[Stored data]
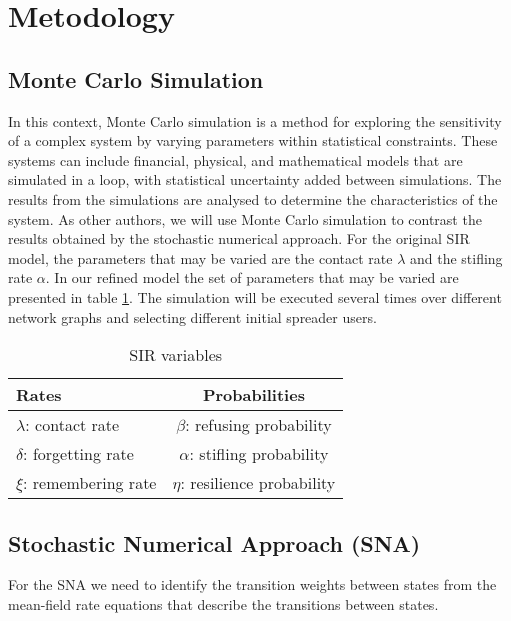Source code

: \section{Metodology}

\subsection{Monte Carlo Simulation}

In this context, Monte Carlo simulation is a method for exploring the sensitivity of a complex system by varying parameters within statistical constraints. These systems can include financial, physical, and mathematical models that are simulated in a loop, with statistical uncertainty added between simulations. The results from the simulations are analysed to determine the characteristics of the system. As other authors, we will use Monte Carlo simulation to contrast the results obtained by the stochastic numerical approach. For the original SIR model, the parameters that may be varied are the contact rate $\lambda$ and the stifling rate $\alpha$. In our refined model the set of parameters that may be varied are presented in table \ref{tbl:SIR_variables}. The simulation will be executed several times over different network graphs and selecting different initial spreader users. 

\begin{table}[h]
\begin{center}
\begin{tabular}{ l | c }
  Rates & Probabilities \\
  \hline      
  $\lambda$: contact rate & $\beta$: refusing probability\\
  $\delta$: forgetting rate & $\alpha$: stifling probability\\
  $\xi$: remembering rate & $\eta$: resilience probability\\
  \hline  
\end{tabular}
\end{center}
\caption{SIR variables}
\label{tbl:SIR_variables}
\end{table}


\subsection{Stochastic Numerical Approach (SNA)}
\label{sec:actual_work}

For the SNA we need to identify the transition weights between states from the mean-field rate equations that describe the transitions between states.

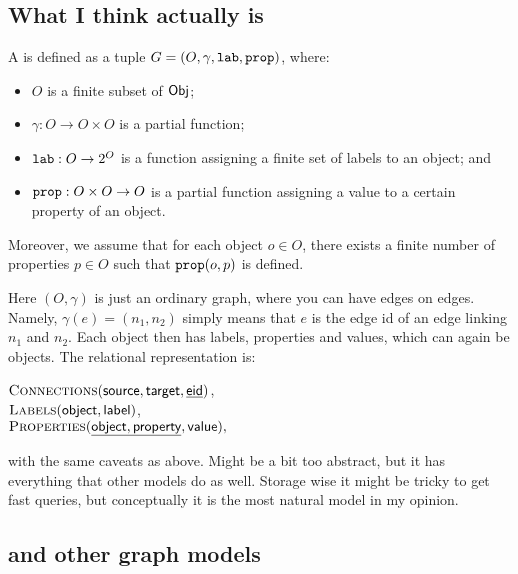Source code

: \subsection{What I think \Data actually is}
\label{ssec:therealone}

\begin{definition}
 A \emph{\data} is defined as a tuple $G=(O,\gamma,\texttt{lab},\texttt{prop})$, where:
\begin{itemize}
	\item $O$ is a finite subset of $\mathsf{Obj}$;
    \item $\gamma: O \rightarrow O \times O$ is a partial function;
    \item $\texttt{lab} : O \rightarrow 2^O$ is a function
    assigning a finite set of labels to an object; and
    \item $\texttt{prop} : O \times O \rightarrow O$ is a partial function assigning a value to a certain property of an object. 
\end{itemize}
Moreover, we assume that for each object $o \in O$, there exists a finite number of properties $p \in O$ such that $\texttt{prop}(o,p)$ is defined.
\end{definition}

Here $(O,\gamma)$ is just an ordinary graph, where you can have edges on edges. Namely, $\gamma(e)=(n_1,n_2)$ simply means that $e$ is the edge id of an edge linking $n_1$ and $n_2$. Each object then has labels, properties and values, which can again be objects. The relational representation is:

\begin{center}
$\textsc{Connections}(\textsf{source},\textsf{target},\underline{\textsf{eid}})$,\\
$\textsc{Labels}(\textsf{object},\textsf{label})$,\\
$\textsc{Properties}(\underline{\textsf{object},\textsf{property}},\textsf{value}),$
\end{center}

with the same caveats as above. Might be a bit too abstract, but it has everything that other models do as well. Storage wise it might be tricky to get fast queries, but conceptually it is the most natural model in my opinion.

\subsection{\Data and other graph models}\label{ssec:whydg}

- Exercise directions:
Looking at the records above, how many lines contain "rightarrow"? Answer with the number alone.

- Expected answer:
3